If you know anything about Montreal's Olympic Stadium, you know the roof has been a problem since basically forever. The thing has leaked, sagged, and generally caused mayhem for decades. So what do you do with the Kevlar fabric panels when they finally come down? You make chairs out of them, obviously.

That's exactly what students at Concordia University did, and honestly it's the most Montreal thing we've ever heard. Led by designer and instructor Jeremy Petrus, the O-cycle Project took the stadium's iconic - or infamous, depending on your perspective - Kevlar roofing material and transformed it into a full collection of wearables, decor pieces, and furniture, all shown off during Montreal Design Week.

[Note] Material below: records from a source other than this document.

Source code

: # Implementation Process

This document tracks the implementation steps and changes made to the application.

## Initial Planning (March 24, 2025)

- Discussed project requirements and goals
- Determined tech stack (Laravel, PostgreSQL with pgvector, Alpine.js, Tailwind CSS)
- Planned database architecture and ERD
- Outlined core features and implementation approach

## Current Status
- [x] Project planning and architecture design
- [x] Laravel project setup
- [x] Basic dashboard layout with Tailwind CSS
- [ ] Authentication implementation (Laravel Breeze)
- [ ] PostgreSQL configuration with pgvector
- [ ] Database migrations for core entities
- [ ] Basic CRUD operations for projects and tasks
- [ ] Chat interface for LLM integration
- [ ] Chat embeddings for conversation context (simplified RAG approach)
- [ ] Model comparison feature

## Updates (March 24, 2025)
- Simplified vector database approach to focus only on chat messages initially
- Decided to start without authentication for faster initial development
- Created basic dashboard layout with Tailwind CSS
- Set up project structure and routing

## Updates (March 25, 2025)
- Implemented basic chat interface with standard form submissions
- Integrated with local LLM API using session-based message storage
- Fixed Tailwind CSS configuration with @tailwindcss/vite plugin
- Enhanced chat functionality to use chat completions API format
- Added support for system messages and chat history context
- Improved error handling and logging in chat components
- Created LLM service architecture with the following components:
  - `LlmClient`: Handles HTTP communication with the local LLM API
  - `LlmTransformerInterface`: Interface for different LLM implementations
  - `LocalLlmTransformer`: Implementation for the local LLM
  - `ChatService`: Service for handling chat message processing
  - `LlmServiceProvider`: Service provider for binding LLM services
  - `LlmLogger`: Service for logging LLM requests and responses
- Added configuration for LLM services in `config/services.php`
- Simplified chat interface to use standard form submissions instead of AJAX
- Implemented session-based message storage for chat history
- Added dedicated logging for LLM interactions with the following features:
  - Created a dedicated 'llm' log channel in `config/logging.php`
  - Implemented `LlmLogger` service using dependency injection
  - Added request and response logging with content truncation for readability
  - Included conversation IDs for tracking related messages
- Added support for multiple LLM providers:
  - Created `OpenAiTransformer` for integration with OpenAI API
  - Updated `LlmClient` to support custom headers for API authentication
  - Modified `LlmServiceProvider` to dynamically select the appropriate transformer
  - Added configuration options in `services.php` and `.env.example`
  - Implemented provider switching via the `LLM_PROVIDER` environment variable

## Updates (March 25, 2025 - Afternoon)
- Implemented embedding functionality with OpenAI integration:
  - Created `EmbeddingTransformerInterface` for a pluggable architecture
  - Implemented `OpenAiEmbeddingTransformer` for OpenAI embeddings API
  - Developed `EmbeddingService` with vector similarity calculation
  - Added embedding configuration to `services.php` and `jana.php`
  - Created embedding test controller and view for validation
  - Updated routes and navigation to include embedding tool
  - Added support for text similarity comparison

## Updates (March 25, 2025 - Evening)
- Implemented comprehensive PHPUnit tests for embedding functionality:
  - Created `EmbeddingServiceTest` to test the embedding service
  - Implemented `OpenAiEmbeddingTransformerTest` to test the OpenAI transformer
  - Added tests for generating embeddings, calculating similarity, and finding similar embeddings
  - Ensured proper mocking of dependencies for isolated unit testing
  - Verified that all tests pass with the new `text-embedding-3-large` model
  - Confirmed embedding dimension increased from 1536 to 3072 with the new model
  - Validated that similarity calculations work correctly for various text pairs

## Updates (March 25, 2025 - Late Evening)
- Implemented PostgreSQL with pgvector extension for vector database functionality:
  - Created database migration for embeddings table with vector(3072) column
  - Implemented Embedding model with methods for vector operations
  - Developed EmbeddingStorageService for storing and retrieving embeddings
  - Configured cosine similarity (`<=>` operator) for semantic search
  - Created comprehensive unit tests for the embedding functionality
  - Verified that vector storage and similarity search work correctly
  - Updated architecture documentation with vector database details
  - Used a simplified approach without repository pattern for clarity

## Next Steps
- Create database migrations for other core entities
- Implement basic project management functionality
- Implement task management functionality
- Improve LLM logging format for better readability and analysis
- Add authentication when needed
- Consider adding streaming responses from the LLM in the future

From architectural nightmare to design flex

For context: the Big O's roof is basically Canadian architectural folklore. The stadium was built for the 1976 Olympics and didn't even have a functioning retractable roof until 1988. It then proceeded to tear, collapse partially, and generally haunt the city's budget for years. The Kevlar fabric panels that eventually replaced the original design were themselves eventually retired, which is where these students stepped in.

Taking a material with that much baggage - literal and figurative - and turning it into something people actually want to sit on or wear is a genuinely clever design move. Kevlar, for the uninitiated, is the same material used in bulletproof vests. So yes, these students made furniture out of bulletproof stadium roof fabric. Your Ikea bookshelf is looking a little embarrassed right now.

Why this actually matters

Beyond the "wait, they did WHAT?" factor, the O-cycle Project is a solid example of design thinking applied to architectural salvage. Instead of the Kevlar panels ending up in landfill - which is where decommissioned specialty building materials often go - they got a second life with genuine aesthetic and conceptual value.

Upcycling in design isn't new, but upcycling something this specific, this storied, and this structurally weird is a different challenge entirely. The material carries history, and the students leaned into that rather than trying to hide it.

According to reporting by Dezeen, the exhibition was shown during Montreal Design Week, giving the project exactly the kind of platform it deserves - one where people can actually see what happens when you hand students a pile of historic stadium debris and say "make something cool."

They did. The stadium finally did something right.